**TASK STATEMENT**
Pick out every line of the entries below where "같습니다" occurs, and copy those lines.

□ □ □ □

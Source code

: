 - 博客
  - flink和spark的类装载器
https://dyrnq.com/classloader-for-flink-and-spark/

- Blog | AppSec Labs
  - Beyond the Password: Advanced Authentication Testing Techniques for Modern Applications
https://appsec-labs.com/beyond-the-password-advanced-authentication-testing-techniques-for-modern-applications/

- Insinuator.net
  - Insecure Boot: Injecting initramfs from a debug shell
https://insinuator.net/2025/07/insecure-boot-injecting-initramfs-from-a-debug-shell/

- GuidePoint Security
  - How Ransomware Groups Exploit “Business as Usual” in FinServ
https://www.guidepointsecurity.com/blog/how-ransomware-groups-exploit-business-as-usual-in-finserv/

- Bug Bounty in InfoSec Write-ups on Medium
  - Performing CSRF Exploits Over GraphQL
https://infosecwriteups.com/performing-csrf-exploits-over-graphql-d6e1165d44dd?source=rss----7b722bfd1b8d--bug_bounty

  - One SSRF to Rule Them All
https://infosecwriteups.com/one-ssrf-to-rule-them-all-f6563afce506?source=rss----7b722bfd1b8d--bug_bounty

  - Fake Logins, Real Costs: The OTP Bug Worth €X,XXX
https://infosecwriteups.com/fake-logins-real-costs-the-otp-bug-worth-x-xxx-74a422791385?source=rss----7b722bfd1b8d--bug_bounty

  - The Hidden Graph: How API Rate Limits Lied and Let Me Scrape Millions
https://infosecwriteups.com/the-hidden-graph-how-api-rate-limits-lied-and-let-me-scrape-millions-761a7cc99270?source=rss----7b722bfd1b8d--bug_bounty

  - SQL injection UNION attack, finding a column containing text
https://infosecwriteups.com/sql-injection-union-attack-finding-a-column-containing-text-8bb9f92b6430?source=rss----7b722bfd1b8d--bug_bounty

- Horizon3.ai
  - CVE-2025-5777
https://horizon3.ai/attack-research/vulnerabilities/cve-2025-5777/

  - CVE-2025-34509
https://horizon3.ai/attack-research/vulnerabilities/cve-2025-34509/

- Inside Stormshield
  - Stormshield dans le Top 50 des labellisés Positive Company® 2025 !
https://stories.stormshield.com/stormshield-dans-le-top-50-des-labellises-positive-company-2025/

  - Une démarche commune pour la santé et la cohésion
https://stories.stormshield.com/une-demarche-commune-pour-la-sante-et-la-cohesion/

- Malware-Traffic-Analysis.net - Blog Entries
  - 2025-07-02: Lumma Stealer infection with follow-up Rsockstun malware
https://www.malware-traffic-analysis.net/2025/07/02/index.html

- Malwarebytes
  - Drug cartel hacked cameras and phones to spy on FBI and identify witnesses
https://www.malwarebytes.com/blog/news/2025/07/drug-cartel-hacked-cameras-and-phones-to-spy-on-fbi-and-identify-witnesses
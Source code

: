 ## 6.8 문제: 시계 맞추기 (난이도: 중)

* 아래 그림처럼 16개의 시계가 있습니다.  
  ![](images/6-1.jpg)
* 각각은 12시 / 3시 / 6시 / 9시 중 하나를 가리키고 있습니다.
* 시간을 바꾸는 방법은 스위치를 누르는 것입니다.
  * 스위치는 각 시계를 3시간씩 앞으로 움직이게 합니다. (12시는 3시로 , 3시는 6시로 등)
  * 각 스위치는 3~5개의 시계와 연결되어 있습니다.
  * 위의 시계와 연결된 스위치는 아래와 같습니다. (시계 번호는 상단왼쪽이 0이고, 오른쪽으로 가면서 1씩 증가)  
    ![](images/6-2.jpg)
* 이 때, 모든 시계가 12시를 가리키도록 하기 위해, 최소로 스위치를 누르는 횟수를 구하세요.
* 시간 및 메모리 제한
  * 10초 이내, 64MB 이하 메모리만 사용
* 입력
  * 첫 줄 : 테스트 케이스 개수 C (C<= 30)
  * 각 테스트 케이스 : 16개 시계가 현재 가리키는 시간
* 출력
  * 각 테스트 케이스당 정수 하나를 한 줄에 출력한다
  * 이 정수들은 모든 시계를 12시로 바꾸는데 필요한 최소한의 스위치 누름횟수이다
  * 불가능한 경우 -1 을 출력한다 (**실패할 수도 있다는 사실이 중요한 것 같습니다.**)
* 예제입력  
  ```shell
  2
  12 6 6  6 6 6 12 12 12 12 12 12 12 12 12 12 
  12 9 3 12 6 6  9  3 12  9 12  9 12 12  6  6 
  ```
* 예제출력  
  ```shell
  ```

□ □ □ □

**RESULT BELOW**
  * 위의 시계와 연결된 스위치는 아래와 같습니다. (시계 번호는 상단왼쪽이 0이고, 오른쪽으로 가면서 1씩 증가)  
  * 불가능한 경우 -1 을 출력한다 (**실패할 수도 있다는 사실이 중요한 것 같습니다.**)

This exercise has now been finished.